Dataset entries:
▬▬▬
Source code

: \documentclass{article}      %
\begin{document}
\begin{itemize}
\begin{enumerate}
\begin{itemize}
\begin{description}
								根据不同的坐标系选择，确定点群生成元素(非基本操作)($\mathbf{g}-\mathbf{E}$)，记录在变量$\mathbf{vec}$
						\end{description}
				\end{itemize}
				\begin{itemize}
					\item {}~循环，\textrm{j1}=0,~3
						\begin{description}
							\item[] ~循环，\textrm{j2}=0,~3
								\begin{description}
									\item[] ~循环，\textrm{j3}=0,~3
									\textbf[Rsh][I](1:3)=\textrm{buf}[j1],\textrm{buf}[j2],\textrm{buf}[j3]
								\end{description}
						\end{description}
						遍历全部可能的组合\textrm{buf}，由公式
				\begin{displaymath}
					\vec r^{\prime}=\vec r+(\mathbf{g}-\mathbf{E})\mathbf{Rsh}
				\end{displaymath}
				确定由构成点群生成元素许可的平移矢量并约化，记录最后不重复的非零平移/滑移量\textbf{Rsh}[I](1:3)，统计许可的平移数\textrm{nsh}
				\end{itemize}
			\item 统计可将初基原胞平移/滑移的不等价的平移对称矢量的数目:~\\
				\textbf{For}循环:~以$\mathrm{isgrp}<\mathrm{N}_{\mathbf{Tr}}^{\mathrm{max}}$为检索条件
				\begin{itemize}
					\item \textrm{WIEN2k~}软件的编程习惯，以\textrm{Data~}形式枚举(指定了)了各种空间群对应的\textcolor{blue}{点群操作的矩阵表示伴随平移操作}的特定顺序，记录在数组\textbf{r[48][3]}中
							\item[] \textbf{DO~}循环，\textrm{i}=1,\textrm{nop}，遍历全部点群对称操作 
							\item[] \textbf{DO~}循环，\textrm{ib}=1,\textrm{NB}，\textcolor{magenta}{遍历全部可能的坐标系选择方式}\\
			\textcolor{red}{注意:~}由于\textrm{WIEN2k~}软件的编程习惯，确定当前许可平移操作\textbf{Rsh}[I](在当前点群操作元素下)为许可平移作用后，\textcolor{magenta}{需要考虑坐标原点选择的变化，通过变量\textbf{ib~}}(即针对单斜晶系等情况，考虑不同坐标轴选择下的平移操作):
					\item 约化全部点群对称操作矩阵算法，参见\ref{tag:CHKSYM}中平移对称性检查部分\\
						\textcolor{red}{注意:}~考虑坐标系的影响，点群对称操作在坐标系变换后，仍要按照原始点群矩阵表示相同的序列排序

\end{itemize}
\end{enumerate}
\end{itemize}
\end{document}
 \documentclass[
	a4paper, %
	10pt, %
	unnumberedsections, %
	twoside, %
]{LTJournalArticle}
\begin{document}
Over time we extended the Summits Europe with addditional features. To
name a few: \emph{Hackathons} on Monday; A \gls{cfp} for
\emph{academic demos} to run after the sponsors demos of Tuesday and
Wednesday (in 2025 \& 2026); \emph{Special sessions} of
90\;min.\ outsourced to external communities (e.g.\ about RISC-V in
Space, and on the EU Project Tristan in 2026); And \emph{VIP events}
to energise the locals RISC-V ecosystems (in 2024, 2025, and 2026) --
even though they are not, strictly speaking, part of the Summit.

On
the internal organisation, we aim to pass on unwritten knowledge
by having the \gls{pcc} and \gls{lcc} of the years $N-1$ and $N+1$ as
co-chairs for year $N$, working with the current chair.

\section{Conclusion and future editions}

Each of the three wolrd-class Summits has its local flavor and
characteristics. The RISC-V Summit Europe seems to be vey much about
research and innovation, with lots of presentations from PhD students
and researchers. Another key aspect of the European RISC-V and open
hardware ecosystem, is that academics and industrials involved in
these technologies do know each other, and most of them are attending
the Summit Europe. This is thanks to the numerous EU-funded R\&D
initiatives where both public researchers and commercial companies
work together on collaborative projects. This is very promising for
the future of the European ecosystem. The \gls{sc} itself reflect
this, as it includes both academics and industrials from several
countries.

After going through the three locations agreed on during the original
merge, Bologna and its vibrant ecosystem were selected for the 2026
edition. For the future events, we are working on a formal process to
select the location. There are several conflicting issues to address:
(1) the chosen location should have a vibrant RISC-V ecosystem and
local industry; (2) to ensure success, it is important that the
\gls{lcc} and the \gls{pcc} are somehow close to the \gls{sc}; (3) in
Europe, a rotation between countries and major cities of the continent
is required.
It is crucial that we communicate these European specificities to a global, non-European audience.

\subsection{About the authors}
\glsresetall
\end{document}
▬▬▬
◆ TASK TO COMPLETE: Go through the lines above and copy any that contain "软件的编程习惯".

◆ TASK OUTPUT:
					\item \textrm{WIEN2k~}软件的编程习惯，以\textrm{Data~}形式枚举(指定了)了各种空间群对应的\textcolor{blue}{点群操作的矩阵表示伴随平移操作}的特定顺序，记录在数组\textbf{r[48][3]}中
			\textcolor{red}{注意:~}由于\textrm{WIEN2k~}软件的编程习惯，确定当前许可平移操作\textbf{Rsh}[I](在当前点群操作元素下)为许可平移作用后，\textcolor{magenta}{需要考虑坐标原点选择的变化，通过变量\textbf{ib~}}(即针对单斜晶系等情况，考虑不同坐标轴选择下的平移操作):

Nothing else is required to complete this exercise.